By Milcah Tanimu
The political landscape witnessed tension on Sunday as the Court of Appeal in Abuja ousted Governor Caleb Mutfwang of Plateau State, resulting in a clash between the Peoples Democratic Party (PDP) and the All Progressives Congress (APC). In a significant judgment, the Court declared Nentawe Goshwe of the APC as the valid winner of the March 18 governorship election, prompting reactions from both political parties.
This development marked the third removal of an opposition governor within three days, with similar actions against the governors of Zamfara and Kano states. The APC defended the court decisions, asserting that accusations of attempting to create a one-party state were baseless.
Governor Mutfwang, who secured 525,299 votes in the election, was challenged by Goshwe over allegations of invalid nomination and non-compliance with the Electoral Act. The Court of Appeal, led by Justice Elphreda Williams-Dawodu, ruled in favor of Goshwe, citing irregularities in the PDP’s nomination process and a lack of compliance with court orders.

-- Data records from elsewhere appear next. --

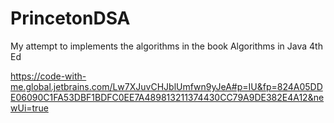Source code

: # PrincetonDSA
My attempt to implements the algorithms in the book Algorithms in Java 4th Ed

https://code-with-me.global.jetbrains.com/Lw7XJuvCHJblUmfwn9yJeA#p=IU&fp=824A05DDE06090C1FA53DBF1BDFC0EE7A489813211374430CC79A9DE382E4A12&newUi=true
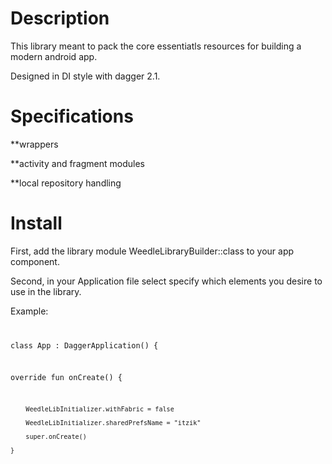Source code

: # Description

This library meant to pack the core essentiatls resources for building a modern android app. 

Designed in DI style with dagger 2.1.

# Specifications

**wrappers

**activity and fragment modules

**local repository handling

# Install
First, add the library module WeedleLibraryBuilder::class to your app component.

Second, in your Application file select specify which elements you desire to use in the library.

Example:
<code> 
  
  class App : DaggerApplication() {
  
  override fun onCreate() {
  
        WeedleLibInitializer.withFabric = false
        
        WeedleLibInitializer.sharedPrefsName = "itzik"
        
        super.onCreate()
        
    }
</code>


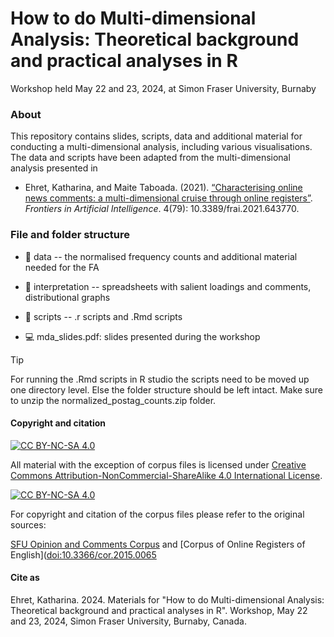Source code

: # How to do Multi-dimensional Analysis: Theoretical background and practical analyses in R

Workshop held May 22 and 23, 2024, at Simon Fraser University, Burnaby


### About 

This repository contains slides, scripts, data and additional material for conducting a multi-dimensional analysis, including various visualisations. The data and scripts have been adapted from the multi-dimensional analysis presented in

* Ehret, Katharina, and Maite Taboada. (2021). [“Characterising online news comments: a multi-dimensional cruise through online registers”](https://www.frontiersin.org/articles/10.3389/frai.2021.643770/full). _Frontiers in Artificial Intelligence_. 4(79): 10.3389/frai.2021.643770.


### File and folder structure

* :file_folder: data -- the normalised frequency counts and additional material needed for the FA

* :file_folder: interpretation -- spreadsheets with salient loadings and comments, distributional graphs

* :file_folder: scripts -- .r scripts and .Rmd scripts

* :computer: mda_slides.pdf: slides presented during the workshop

> [!TIP]
> For running the .Rmd scripts in R studio the scripts need to be moved up one directory level. Else the folder structure should be left intact. Make sure to unzip the normalized_postag_counts.zip folder.


#### Copyright and citation

[![CC BY-NC-SA 4.0][cc-by-nc-sa-shield]][cc-by-nc-sa]

All material with the exception of corpus files is licensed under
[Creative Commons Attribution-NonCommercial-ShareAlike 4.0 International License][cc-by-nc-sa].

[![CC BY-NC-SA 4.0][cc-by-nc-sa-image]][cc-by-nc-sa]

[cc-by-nc-sa]: http://creativecommons.org/licenses/by-nc-sa/4.0/
[cc-by-nc-sa-image]: https://licensebuttons.net/l/by-nc-sa/4.0/88x31.png
[cc-by-nc-sa-shield]: https://img.shields.io/badge/License-CC%20BY--NC--SA%204.0-lightgrey.svg

For copyright and citation of the corpus files please refer to the original sources: 

[SFU Opinion and Comments Corpus](https://github.com/sfu-discourse-lab/SOCC) and [Corpus of Online Registers of English]([doi:10.3366/cor.2015.0065](https://doi.org/10.3366/cor.2015.0065)

#### Cite as

Ehret, Katharina. 2024. Materials for "How to do Multi-dimensional Analysis: Theoretical background and practical analyses in R". Workshop, May 22 and 23, 2024, Simon Fraser University, Burnaby, Canada.
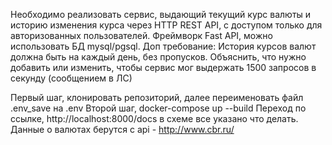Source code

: Необходимо реализовать сервис, выдающий текущий курс валюты и историю изменения курса через HTTP REST API, с доступом только для авторизованных пользователей.
Фреймворк Fast API, можно использовать БД mysql/pgsql.
Доп требование:
История курсов валют должна быть на каждый день, без пропусков.
Объяснить, что нужно добавить или изменить, чтобы сервис мог выдержать 1500 запросов в секунду (сообщением в ЛС)

Первый шаг, клонировать репозиторий, далее переименовать файл .env_save на .env
Второй шаг, docker-compose up --build 
Переход по ссылке, http://localhost:8000/docs
в схеме все указано что делать.
Данные о валютах берутся с api - http://www.cbr.ru/
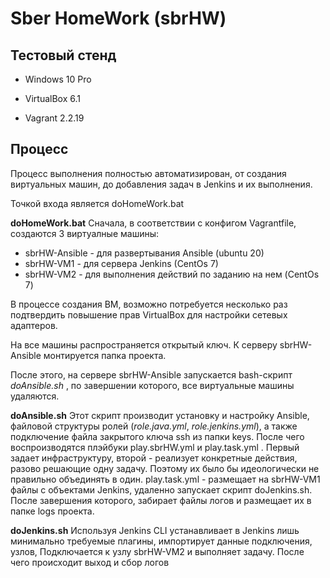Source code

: # Sber HomeWork (sbrHW)

  
## Тестовый стенд

- Windows 10 Pro

- VirtualBox 6.1

- Vagrant 2.2.19


## Процесс
Процесс выполнения полностью автоматизирован, от создания виртуальных машин, до добавления задач в Jenkins и их выполнения.

Точкой входа является doHomeWork.bat

**doHomeWork.bat**
Сначала, в соответствии с конфигом Vagrantfile, создаются 3 виртуалные машины:

- sbrHW-Ansible - для развертывания Ansible (ubuntu 20)
- sbrHW-VM1 - для сервера Jenkins (CentOs 7)
- sbrHW-VM2 - для выполнения действий по заданию на нем (CentOs 7)
  
В процессе создания ВМ, возможно потребуется несколько раз подтвердить повышение прав VirtualBox для настройки сетевых адаптеров.

На все машины распространяется открытый ключ. К серверу sbrHW-Ansible монтируется папка проекта.

После этого, на сервере sbrHW-Ansible запускается bash-скрипт *doAnsible.sh* , по завершении которого, все виртуальные машины удаляются.

**doAnsible.sh**
Этот скрипт производит установку и настройку Ansible, файловой структуры ролей (*role.java.yml*, *role.jenkins.yml*), а также  подключение файла закрытого ключа ssh из папки keys.
После чего воспроизводятся плэйбуки play.sbrHW.yml и play.task.yml .  Первый задает инфраструктуру, второй - реализует конкретные действия, разово решающие одну задачу. Поэтому их было бы идеологически не правильно объединять в один.
play.task.yml - размещает на sbrHW-VM1 файлы с объектами Jenkins,  удаленно запускает скрипт doJenkins.sh. После завершения которого, забирает файлы логов                                                                                                                и размещает их в папке logs проекта.

**doJenkins.sh**
Используя Jenkins CLI устанавливает в Jenkins лишь минимально требуемые плагины, импортирует данные подключения, узлов, Подключается к узлу sbrHW-VM2 и выполняет задачу. После чего происходит выход и сбор логов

In response to the verdict, the PDP criticized the judgments, claiming they were not aligned with the law and accusing the APC of attempting to influence institutions. The APC, in turn, dismissed these allegations, emphasizing the independence of the judiciary.
Despite the setback, Governor Mutfwang considered the judgment a temporary obstacle, expressing confidence in the Supreme Court’s appeal process. The APC celebrated the ruling as a new era for Plateau State, urging magnanimity in victory and emphasizing their commitment to good governance, security, and development.
As political tensions rise, various stakeholders, including the PDP, APC, and other parties, expressed divergent views on the judiciary’s role, with some raising concerns about the perceived influence on opposition parties. The situation has sparked debates on the credibility and independence of the judiciary in the country.